[WHAT YOU ARE ASKED TO DO]
Scan the material for the word "Integer", then return every line where it appears.

[TASK INPUT]
=== Begin Enclosure ===
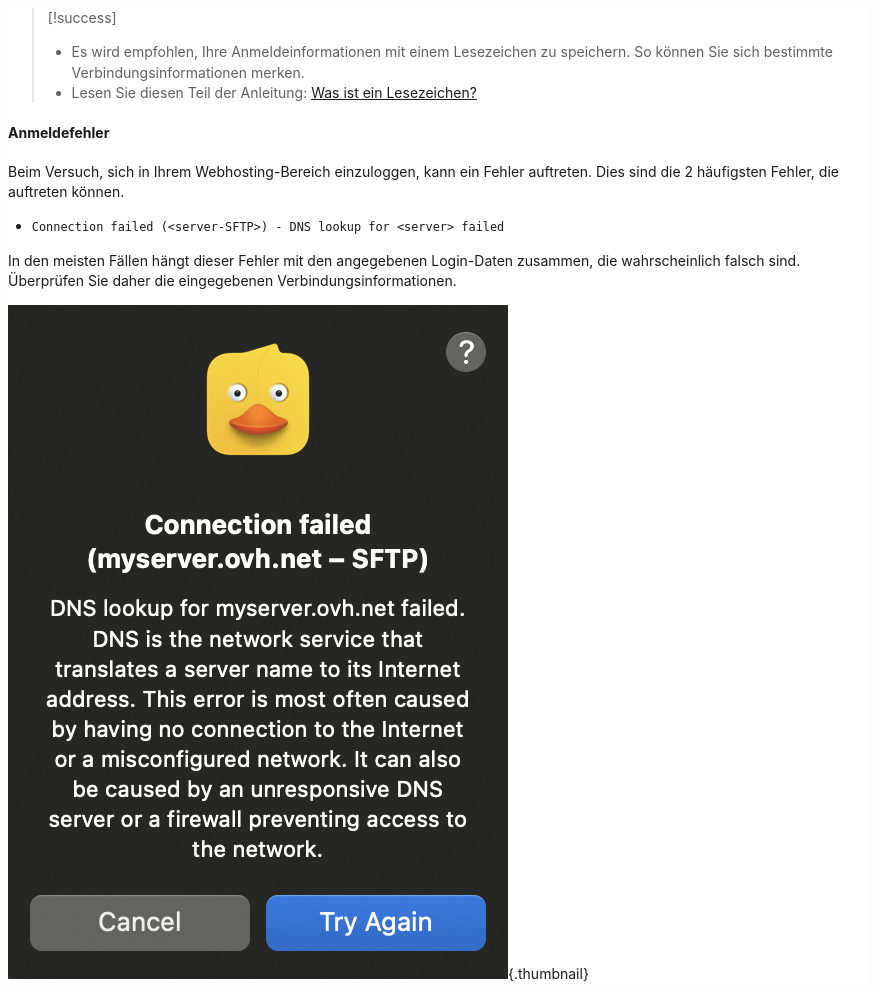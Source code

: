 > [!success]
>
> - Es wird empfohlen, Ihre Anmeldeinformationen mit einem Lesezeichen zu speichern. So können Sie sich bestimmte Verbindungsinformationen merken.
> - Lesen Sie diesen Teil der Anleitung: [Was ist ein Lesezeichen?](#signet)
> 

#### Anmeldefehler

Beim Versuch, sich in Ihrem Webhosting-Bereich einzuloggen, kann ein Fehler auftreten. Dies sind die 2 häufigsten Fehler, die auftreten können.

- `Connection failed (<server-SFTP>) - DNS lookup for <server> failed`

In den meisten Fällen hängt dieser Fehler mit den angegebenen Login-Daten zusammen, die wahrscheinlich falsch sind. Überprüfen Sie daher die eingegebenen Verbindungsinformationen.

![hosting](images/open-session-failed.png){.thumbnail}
=== End Enclosure ===
=== Begin Enclosure ===
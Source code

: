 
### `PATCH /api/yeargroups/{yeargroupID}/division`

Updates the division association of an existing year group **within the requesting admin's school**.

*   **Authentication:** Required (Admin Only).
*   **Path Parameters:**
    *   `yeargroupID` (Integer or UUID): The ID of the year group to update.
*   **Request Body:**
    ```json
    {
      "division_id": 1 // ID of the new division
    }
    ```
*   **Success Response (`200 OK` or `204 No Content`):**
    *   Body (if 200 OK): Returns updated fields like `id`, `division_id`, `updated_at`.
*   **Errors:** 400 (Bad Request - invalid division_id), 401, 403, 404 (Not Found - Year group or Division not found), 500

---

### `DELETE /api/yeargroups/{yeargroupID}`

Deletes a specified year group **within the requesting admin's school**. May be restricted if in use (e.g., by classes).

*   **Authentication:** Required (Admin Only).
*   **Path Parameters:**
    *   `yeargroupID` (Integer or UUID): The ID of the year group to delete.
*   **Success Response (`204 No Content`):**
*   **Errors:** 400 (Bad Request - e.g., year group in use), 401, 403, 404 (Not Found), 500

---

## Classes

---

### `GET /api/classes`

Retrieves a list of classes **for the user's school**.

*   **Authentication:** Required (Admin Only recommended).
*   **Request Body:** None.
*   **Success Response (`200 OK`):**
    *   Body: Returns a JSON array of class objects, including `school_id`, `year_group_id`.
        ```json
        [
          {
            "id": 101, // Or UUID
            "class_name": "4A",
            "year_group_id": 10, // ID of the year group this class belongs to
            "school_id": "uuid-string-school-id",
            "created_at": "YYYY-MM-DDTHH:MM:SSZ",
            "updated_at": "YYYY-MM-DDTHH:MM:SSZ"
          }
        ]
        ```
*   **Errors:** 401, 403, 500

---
=== End Enclosure ===
[TASK OUTPUT]
    *   `yeargroupID` (Integer or UUID): The ID of the year group to update.
    *   `yeargroupID` (Integer or UUID): The ID of the year group to delete.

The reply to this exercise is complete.